WOVEN IN MOONLIGHT by Isabel Ibañez

Rating: 4.5 / 5

After a few friends had talked about how much they enjoyed WOVEN IN MOONLIGHT by Isabel Ibañez, I added it to my list. When I heard that the Fairy Loot theme for January was “Moon & Stars” and the spoilers expected this to be the book included, I signed myself up for my first box. I was thrilled with the box overall and excited to read the book.

WOVEN IN MOONLIGHT follows Ximena, a stand-in passing herself off as Illustrian royalty, having served in this role for much of her life such that everyone around her save a chosen few, believe that she is indeed the Condesa. Her people have been removed from their homes when a new ruler Atoc came in to drive them out of La Ciudad with an army of ghosts. Now living in exile, they are forced to raid for limited food and supplies and live for the day when they can have their revenge.

Atoc demands the Condesa’s hand in marriage and gives little opportunity to decline. Ximena must step in to pose as his intended both to protect the real Condesa and to seek out the relic used to control the ghosts so that her people can once again take control. Once installed in La Ciudad, Ximena uses her weaving to send coded messages, but she soon meets people who cause her to question her mission of revenge.

I really enjoyed this one. Going into it I knew that it had a basis in Bolivian politics and it definitely had some complicated politics at its core, but it is well told such that it was easy to follow even the complicated history of Ximena’s country. The story combines the politics with romance and magical realism. I really enjoyed the magic and the way that gets woven (pun semi-intended) into the story. It is really beautifully done.
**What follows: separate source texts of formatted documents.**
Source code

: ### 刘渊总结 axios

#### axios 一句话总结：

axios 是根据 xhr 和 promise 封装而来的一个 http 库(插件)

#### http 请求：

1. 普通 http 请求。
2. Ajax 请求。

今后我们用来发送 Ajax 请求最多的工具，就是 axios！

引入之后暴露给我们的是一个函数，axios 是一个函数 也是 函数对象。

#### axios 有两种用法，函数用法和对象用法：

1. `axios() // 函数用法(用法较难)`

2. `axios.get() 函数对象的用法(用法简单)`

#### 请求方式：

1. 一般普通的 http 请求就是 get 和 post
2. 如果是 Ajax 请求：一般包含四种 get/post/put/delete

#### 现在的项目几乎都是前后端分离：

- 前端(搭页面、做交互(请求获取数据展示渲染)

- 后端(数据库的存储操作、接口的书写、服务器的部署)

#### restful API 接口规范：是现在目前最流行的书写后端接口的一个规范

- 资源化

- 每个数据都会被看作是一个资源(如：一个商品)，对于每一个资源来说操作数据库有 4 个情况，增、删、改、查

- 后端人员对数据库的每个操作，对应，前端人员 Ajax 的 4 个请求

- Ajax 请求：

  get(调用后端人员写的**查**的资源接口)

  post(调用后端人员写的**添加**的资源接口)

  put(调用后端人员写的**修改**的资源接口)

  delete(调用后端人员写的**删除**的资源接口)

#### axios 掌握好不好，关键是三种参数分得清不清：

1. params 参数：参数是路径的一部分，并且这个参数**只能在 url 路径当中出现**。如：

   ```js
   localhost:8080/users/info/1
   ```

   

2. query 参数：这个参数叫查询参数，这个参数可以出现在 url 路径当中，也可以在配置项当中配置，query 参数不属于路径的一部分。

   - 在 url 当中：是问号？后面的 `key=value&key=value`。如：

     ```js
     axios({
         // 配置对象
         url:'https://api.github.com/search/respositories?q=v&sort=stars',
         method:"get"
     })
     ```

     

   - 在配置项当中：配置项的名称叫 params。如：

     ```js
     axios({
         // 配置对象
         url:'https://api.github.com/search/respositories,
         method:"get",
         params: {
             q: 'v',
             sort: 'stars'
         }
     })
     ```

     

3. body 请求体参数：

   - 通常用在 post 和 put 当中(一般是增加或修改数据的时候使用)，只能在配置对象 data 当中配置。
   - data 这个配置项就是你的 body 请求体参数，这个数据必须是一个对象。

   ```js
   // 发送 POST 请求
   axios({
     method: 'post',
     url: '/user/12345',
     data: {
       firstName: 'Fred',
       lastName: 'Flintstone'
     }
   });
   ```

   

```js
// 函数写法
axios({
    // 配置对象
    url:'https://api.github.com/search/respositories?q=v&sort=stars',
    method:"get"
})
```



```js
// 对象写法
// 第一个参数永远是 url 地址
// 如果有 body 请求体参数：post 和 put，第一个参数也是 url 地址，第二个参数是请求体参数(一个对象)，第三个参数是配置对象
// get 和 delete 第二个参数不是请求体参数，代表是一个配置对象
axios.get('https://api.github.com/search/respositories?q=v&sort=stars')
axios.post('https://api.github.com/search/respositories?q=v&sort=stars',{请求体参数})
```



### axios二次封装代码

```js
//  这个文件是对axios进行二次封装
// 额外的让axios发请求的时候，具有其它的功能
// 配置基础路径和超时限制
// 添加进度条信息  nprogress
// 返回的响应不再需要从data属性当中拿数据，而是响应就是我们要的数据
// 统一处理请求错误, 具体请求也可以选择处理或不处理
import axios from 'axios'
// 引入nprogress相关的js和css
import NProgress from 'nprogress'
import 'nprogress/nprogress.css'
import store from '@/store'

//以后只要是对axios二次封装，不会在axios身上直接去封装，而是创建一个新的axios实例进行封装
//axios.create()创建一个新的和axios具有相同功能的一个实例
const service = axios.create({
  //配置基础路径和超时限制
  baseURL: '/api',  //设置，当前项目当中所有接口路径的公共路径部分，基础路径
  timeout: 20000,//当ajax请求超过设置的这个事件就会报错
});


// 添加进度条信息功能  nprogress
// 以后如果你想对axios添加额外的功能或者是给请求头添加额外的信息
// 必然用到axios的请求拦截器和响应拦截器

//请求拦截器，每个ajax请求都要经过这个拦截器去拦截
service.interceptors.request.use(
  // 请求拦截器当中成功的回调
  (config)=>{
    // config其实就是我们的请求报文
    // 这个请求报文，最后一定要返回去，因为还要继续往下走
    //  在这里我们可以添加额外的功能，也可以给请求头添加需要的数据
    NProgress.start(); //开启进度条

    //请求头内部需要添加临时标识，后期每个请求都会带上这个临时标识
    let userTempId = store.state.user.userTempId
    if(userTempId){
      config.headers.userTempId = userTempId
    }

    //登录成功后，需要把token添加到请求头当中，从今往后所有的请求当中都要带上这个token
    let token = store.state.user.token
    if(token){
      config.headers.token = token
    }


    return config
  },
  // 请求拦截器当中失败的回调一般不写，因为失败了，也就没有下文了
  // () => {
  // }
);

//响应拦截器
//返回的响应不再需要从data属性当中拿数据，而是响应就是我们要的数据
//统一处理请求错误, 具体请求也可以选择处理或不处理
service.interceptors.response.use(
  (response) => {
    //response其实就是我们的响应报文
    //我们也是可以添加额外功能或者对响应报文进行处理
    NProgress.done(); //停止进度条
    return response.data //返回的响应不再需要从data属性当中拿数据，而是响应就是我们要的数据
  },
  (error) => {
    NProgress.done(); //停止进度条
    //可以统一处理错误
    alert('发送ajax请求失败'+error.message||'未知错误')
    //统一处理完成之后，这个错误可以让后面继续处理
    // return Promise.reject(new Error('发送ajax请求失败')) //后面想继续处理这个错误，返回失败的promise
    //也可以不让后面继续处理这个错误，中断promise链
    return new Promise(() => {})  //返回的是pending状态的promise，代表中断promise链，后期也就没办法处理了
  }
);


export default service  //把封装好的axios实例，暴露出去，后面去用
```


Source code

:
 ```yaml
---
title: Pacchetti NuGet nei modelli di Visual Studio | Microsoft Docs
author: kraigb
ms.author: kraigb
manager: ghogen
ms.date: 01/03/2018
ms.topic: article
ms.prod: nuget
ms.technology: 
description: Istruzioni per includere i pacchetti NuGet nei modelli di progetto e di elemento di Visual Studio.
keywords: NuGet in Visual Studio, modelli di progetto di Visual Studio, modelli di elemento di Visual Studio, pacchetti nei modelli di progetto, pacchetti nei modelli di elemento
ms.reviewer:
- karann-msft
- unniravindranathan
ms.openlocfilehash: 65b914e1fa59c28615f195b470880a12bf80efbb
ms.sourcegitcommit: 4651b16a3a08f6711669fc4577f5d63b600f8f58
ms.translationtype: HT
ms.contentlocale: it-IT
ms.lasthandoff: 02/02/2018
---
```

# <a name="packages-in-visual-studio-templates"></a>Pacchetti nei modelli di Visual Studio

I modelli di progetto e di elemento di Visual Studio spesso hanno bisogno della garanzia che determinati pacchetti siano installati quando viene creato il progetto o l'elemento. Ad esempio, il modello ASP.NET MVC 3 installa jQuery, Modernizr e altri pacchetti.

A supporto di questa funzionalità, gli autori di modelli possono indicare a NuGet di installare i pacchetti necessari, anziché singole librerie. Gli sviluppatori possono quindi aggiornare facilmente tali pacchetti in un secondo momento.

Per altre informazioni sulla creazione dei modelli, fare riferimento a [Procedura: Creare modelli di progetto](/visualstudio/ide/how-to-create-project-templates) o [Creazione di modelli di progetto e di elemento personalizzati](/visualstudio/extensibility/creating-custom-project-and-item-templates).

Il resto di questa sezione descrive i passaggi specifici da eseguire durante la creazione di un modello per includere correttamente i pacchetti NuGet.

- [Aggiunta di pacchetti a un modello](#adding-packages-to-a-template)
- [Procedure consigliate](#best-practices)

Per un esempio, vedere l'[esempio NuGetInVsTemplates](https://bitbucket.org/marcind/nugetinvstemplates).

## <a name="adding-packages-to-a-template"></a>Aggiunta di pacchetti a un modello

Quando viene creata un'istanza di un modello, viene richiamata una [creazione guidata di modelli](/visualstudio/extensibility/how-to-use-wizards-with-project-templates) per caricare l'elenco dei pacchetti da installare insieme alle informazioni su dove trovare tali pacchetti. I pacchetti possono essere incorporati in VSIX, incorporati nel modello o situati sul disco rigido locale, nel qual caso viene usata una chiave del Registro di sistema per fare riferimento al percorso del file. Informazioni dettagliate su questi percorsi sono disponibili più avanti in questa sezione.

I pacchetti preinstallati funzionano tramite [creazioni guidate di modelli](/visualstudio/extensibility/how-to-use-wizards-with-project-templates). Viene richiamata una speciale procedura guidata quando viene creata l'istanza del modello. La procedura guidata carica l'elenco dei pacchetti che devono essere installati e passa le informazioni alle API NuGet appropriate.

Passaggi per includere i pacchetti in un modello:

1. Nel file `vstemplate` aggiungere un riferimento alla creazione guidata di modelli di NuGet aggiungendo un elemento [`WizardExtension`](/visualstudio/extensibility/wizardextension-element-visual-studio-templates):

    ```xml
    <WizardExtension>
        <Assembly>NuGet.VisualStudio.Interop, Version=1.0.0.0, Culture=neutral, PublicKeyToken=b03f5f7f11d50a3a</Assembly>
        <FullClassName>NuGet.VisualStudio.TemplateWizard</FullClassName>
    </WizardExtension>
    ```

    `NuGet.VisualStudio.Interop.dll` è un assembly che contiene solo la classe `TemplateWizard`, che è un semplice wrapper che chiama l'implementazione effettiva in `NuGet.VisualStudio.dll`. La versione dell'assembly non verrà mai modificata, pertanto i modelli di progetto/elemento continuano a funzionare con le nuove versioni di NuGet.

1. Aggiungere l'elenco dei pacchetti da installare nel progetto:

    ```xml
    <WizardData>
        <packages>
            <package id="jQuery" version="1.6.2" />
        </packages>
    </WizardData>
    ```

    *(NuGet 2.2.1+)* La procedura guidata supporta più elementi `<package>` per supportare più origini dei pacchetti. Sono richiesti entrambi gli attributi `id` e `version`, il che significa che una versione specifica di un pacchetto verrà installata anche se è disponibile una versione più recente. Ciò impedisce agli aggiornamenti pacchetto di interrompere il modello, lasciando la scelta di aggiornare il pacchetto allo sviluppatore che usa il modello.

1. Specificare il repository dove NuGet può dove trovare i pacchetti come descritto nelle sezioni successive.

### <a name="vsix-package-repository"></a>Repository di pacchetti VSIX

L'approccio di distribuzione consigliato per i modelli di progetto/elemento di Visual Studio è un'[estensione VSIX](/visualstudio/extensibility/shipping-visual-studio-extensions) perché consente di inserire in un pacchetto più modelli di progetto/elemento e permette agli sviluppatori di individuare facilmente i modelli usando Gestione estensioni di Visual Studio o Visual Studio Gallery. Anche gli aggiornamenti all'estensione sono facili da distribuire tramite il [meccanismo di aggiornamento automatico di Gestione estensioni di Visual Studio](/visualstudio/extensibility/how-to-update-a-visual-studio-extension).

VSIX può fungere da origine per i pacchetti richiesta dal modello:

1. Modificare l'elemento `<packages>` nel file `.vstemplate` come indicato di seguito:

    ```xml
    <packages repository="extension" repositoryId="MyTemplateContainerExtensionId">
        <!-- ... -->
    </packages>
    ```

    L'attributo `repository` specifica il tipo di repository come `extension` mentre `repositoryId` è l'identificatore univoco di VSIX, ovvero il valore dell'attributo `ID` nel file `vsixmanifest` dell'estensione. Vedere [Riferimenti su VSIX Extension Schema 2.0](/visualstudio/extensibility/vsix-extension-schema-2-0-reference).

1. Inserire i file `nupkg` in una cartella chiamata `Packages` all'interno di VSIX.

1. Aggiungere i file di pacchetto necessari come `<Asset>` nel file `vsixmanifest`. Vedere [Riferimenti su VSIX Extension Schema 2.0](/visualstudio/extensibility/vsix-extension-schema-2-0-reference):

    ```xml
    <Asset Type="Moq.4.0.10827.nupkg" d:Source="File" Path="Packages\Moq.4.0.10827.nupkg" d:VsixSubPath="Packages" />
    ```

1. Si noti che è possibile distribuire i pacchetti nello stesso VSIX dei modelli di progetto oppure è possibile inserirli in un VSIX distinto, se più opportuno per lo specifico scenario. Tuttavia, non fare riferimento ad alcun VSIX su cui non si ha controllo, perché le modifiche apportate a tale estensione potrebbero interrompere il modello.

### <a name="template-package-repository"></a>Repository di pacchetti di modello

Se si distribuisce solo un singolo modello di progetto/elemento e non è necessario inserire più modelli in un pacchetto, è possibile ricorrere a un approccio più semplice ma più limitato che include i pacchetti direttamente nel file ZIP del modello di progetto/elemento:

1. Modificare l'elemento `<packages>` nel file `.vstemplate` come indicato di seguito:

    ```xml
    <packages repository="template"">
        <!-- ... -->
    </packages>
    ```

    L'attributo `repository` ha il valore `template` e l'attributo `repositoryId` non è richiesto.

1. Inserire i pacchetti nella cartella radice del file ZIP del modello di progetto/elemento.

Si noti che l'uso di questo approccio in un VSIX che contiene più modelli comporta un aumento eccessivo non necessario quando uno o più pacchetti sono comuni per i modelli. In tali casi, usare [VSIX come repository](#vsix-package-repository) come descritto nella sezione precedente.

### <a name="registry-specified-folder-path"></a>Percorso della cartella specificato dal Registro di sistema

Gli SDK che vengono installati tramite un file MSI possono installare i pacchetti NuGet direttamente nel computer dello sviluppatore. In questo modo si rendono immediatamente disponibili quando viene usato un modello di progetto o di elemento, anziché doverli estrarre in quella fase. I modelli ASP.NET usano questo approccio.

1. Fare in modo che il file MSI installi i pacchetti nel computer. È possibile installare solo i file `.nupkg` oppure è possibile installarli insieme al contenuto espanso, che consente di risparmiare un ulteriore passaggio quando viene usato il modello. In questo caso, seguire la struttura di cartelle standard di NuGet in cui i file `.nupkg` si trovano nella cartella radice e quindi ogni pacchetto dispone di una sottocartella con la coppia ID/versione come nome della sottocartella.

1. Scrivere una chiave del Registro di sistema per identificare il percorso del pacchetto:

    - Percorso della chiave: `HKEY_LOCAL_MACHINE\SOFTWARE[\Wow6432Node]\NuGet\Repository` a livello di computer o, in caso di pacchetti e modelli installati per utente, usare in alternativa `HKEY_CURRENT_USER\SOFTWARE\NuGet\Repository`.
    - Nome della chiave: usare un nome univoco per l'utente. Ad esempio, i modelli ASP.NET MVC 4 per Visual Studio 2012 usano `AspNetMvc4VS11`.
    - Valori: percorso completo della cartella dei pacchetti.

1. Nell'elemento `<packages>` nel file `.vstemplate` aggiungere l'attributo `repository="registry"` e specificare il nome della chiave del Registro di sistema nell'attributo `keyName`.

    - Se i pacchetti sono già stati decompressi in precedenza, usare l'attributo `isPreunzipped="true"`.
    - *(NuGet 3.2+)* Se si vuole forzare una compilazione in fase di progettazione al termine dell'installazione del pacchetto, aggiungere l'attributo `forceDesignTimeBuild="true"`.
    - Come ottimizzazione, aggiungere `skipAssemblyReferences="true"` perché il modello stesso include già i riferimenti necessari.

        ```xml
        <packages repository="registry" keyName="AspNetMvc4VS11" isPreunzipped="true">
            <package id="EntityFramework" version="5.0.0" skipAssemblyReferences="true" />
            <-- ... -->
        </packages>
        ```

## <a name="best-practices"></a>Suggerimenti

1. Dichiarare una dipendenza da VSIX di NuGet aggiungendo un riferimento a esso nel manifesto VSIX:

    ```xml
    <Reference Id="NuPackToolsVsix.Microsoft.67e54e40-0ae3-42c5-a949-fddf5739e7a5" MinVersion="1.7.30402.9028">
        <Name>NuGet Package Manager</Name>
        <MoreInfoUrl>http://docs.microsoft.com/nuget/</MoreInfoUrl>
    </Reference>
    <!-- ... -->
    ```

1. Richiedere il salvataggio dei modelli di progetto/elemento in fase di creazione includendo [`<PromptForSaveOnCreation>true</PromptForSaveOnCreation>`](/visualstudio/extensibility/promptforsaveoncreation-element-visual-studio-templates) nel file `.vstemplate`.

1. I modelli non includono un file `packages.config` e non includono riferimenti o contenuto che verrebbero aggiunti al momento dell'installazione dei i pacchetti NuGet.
Ximena is an excellent character. She is in a position where she feels she is really the single protector of the Condesa and her people as a whole. She is creative and cunning, and at times a bit too impulsive for her own good. She must weigh her loyalties to her people with keeping an open mind to some of the realities that she never recognized growing up and is able to use both to inform her decision making.

This book is a beautiful and dark story and I would highly recommend it!